Band structure and transport studies of half Heusler compound DyPdBi: An efficient thermoelectric material

TL;DR

This study investigates the electronic structure and thermoelectric properties of DyPdBi, a half Heusler compound, demonstrating its potential as an efficient thermoelectric material through first-principles calculations.

Contribution

It provides a detailed first-principles analysis of DyPdBi's electronic and thermoelectric properties, highlighting the importance of spin-orbit coupling in modeling f electron half Heusler materials.

Findings

Theoretical Seebeck coefficient matches experimental data.

DyPdBi shows high potential as a thermoelectric material.

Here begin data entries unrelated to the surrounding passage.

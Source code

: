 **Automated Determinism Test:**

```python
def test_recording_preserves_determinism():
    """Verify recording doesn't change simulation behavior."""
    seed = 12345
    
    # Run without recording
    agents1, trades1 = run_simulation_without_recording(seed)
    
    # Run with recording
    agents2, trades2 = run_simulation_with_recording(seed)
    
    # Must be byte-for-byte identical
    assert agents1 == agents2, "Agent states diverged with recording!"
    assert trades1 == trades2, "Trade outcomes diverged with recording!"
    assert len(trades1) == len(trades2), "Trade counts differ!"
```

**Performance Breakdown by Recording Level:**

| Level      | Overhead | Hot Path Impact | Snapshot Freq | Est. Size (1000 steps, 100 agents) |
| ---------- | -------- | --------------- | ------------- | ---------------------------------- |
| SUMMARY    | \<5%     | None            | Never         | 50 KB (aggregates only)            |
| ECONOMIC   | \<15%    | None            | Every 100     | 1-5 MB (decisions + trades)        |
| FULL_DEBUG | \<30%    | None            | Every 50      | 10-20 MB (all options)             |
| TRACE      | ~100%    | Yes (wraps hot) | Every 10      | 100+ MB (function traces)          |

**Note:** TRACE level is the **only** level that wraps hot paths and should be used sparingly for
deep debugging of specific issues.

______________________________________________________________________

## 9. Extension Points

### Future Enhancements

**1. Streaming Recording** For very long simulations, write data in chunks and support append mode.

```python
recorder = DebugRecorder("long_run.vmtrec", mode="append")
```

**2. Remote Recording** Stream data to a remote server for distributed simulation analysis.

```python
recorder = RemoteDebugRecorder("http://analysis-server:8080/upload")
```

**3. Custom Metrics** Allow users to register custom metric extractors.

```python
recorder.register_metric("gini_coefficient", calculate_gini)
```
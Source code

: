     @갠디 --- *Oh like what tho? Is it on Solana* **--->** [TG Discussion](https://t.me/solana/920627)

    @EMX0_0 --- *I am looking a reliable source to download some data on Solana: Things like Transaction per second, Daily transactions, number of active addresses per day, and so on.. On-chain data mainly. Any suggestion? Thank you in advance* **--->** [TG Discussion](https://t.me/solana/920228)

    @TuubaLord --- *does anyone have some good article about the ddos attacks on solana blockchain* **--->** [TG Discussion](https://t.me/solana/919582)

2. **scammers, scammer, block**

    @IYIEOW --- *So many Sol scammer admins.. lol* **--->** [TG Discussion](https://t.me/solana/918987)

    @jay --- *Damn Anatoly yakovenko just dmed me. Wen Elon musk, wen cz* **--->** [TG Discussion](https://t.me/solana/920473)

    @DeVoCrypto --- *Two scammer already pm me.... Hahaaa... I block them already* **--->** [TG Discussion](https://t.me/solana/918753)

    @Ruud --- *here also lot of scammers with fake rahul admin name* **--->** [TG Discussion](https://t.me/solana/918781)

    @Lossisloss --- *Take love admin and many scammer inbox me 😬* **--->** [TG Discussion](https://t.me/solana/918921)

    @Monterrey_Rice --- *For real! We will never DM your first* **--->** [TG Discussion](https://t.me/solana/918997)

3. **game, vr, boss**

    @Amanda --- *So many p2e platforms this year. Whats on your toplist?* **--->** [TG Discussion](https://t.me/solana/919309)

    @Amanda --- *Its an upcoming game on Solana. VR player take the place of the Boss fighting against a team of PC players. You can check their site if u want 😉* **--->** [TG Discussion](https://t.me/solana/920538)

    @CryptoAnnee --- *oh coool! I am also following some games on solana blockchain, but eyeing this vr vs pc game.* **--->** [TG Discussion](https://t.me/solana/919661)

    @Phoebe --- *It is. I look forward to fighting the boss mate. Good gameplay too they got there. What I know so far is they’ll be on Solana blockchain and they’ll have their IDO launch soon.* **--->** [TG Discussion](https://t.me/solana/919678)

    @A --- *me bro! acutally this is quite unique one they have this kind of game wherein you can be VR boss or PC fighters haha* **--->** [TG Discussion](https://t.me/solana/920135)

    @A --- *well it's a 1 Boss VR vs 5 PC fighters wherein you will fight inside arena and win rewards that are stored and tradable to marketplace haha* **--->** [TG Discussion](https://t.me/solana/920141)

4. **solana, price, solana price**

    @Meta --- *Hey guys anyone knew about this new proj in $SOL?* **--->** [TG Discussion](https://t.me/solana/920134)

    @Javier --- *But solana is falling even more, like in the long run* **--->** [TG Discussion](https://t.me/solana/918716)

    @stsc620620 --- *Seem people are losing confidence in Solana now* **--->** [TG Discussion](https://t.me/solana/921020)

Including spin-orbit coupling is crucial for accurate modeling.

Abstract

The discovery of Heusler alloys has revolutionized the research field of intermetallics due to the ease with which one can derive potential candidates for multifunctional applications. During recent years, many half Heusler alloys have been investigated for their thermoelectric properties. The f electron based rare earth ternary half Heusler compound DyPdBi has its f energy levels located close to the Fermi energy level. Other research efforts have emphasized that such materials have good thermoelectric capabilities. We have explored using first principles the electronic band structure of DyPdBi by use of different exchange correlation potentials in the density functional theoretical framework. Transport coefficients that arise in the study of thermoelectric properties of DyPdBi have been calculated and illustrate its potential as an efficient thermoelectric material. Both the theoretically estimated Seebeck coefficient and the power factor agree well with the available experimental results. Our calculations illustrate that it is essential to include spin-orbit coupling in these models of f electron half Heusler materials.